▸ **Source material**:
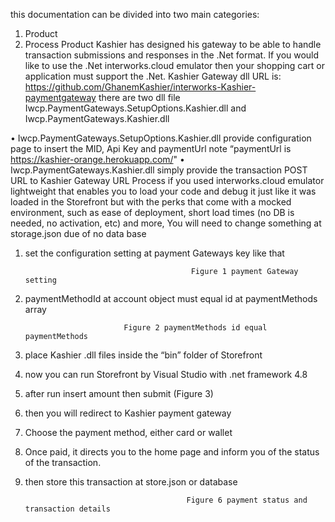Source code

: 
 this documentation can be divided into two main categories:
1.	Product 
2.	Process 
Product
Kashier has designed his gateway to be able to handle transaction submissions and responses in the .Net format.  If you would like to use the .Net interworks.cloud emulator then your shopping cart or application must support the .Net.
Kashier Gateway dll URL is:
          https://github.com/GhanemKashier/interworks-Kashier-paymentgateway
there are two dll file Iwcp.PaymentGateways.SetupOptions.Kashier.dll and Iwcp.PaymentGateways.Kashier.dll

•	Iwcp.PaymentGateways.SetupOptions.Kashier.dll 
                     provide configuration page to insert the MID, Api Key and paymentUrl 
        note “paymentUrl is https://kashier-orange.herokuapp.com/"
•	Iwcp.PaymentGateways.Kashier.dll
                     simply provide the transaction POST URL to Kashier Gateway URL
Process
  if you used interworks.cloud emulator  lightweight that enables you to load your code and debug it just like it was loaded in the Storefront but with the perks that come with a mocked environment, such as ease of deployment, short load times (no DB is needed, no activation, etc) and more, You will need to change something at  storage.json due of  no data base
1.	set the configuration setting at payment Gateways key like that
 
                                             Figure 1 payment Gateway setting
2.	 paymentMethodId at account object must equal id at paymentMethods array

       
                               Figure 2 paymentMethods id equal paymentMethods


3.	place Kashier .dll files inside the “bin” folder of Storefront 
4.	now you can run Storefront by Visual Studio with .net framework 4.8
 
                                                                            
5.	after run insert amount then submit (Figure 3)
 
6.	then you will redirect to Kashier payment gateway 
 
 
                                                                  

7.	Choose the payment method, either card or wallet
8.	Once paid, it directs you to the home page and inform you of the status of the transaction. 
  
                                                                                            
9.	then store this transaction at store.json or database 
   
                                            Figure 6 payment status and transaction details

▸ **What you need to do**: When you copy the data, keep every line exact and drop the pictures.

▸ **Response**:
Source code

: 
 this documentation can be divided into two main categories:
1.	Product 
2.	Process 
Product
Kashier has designed his gateway to be able to handle transaction submissions and responses in the .Net format.  If you would like to use the .Net interworks.cloud emulator then your shopping cart or application must support the .Net.
Kashier Gateway dll URL is:
          https://github.com/GhanemKashier/interworks-Kashier-paymentgateway
there are two dll file Iwcp.PaymentGateways.SetupOptions.Kashier.dll and Iwcp.PaymentGateways.Kashier.dll

•	Iwcp.PaymentGateways.SetupOptions.Kashier.dll 
                     provide configuration page to insert the MID, Api Key and paymentUrl 
        note “paymentUrl is https://kashier-orange.herokuapp.com/"
•	Iwcp.PaymentGateways.Kashier.dll
                     simply provide the transaction POST URL to Kashier Gateway URL
Process
  if you used interworks.cloud emulator  lightweight that enables you to load your code and debug it just like it was loaded in the Storefront but with the perks that come with a mocked environment, such as ease of deployment, short load times (no DB is needed, no activation, etc) and more, You will need to change something at  storage.json due of  no data base
1.	set the configuration setting at payment Gateways key like that
 
                                             Figure 1 payment Gateway setting
2.	 paymentMethodId at account object must equal id at paymentMethods array

       
                               Figure 2 paymentMethods id equal paymentMethods


3.	place Kashier .dll files inside the “bin” folder of Storefront 
4.	now you can run Storefront by Visual Studio with .net framework 4.8
 
                                                                            
5.	after run insert amount then submit (Figure 3)
 
6.	then you will redirect to Kashier payment gateway 
 
 
                                                                  

7.	Choose the payment method, either card or wallet
8.	Once paid, it directs you to the home page and inform you of the status of the transaction. 
  
                                                                                            
9.	then store this transaction at store.json or database 
   
                                            Figure 6 payment status and transaction details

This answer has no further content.